Texto originalmente publicado em: 27/02/09
Philip Fearnside é um dos nomes mais citados na comunidade científica quando o assunto é Amazônia e mudanças climáticas. O pesquisador do Instituto Nacional de Pesquisas da Amazônia (Inpa) está no Brasil há mais de 30 anos estudando a floresta amazônica e os impactos de grandes empreendimentos, como estradas e usinas hidrelétricas, ao bioma.
Em uma conversa de uma hora com o site Amazonia.org.br, Fearnside mostrou preocupação com a medida do governo do Pará de reduzir a Reserva Legal no entorno da BR-163, criticou a abertura de estradas na Amazônia e defendeu a tese de que usinas hidrelétricas não são fontes de energia limpa, já que os reservatórios liberam grande quantidade de metano.
Para Fearnside, a floresta amazônica presta serviços ambientais que valem mais do que o desmatamento. O pesquisador propõe que se elabore um sistema para remunerar esses serviços. “Temos que ter mecanismos para transformar esse valor ambiental em fluxo financeiro, que vai sustentar a população de forma sustentável sem destruir a floresta”.
Confira a entrevista.
Amazônia.org.br: O combate ao desmatamento está surtindo efeito?
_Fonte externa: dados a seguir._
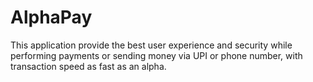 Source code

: # AlphaPay
This application provide the best user experience and security while performing payments or sending money via UPI or phone number, with transaction speed as fast as an alpha.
Fearnside: Eu acho importante não ser fatalista, pensar que desmatamento vai acontecer não importando o que o governo faça. De fato, as pessoas estão lá, arriscando a vida para frear o desmatamento, temos que apoiá-las. É importante não desvalorizar o esforço que está sendo feito.
Agora, o fato é que o desmatamento continua e a abordagem do desmatamento não pode se restringir à fiscalização. Claro que tem que haver fiscalização e consequência real por se infringir a lei, senão as pessoas aproveitam e presumem impunidade. Mas, ao mesmo tempo, é preciso enfrentar as causas do desmatamento: posse e especulação da terra, a forma com que o governo subsidia o desmatamento fazendo estradas e promovendo pastagens, soja e bicombustíveis. Tudo isso é o governo. Um lado está tentando frear o desmatamento, e o outro vai promovendo.
O governo tem 38 ministérios, o de Meio Ambiente é um só, e vários outros são mais poderosos. É muito importante que esse outro lado que estimula o desmatamento seja limitado.
Amazônia.org.br: O que se pode fazer para limitar os setores do governo que incentivam o desmatamento?
Fearnside: É preciso que haja decisão em nível acima dos ministros. Mas, o perigo também pode vir de outro lado, sendo que uma pessoa do topo pode decidir o oposto. É uma questão delicada, e é preciso colocar uma transversalidade na discussão.
Amazônia.org.br: No começo deste ano, o governo do Pará propôs uma medida que reduz a reserva legal no entorno da BR-163. Você tem acompanhado o caso? Qual a sua opinião sobre o assunto?
Fearnside: Eu acho perigoso, porque a medida dá um sinal de que é só esperar e que o desmatamento é proibido hoje, mas pode-se desmatar, já que daqui a alguns anos a lei irá mudar e permitir a devastação. É uma presunção de impunidade. Esse pessoal infringe a lei desmatando e acaba sendo legitimado por mudanças das regras. É perigoso. A BR-163 é só uma faixa na Amazônia, mas quem está em outros lugares verá isso e seguirá como um exemplo.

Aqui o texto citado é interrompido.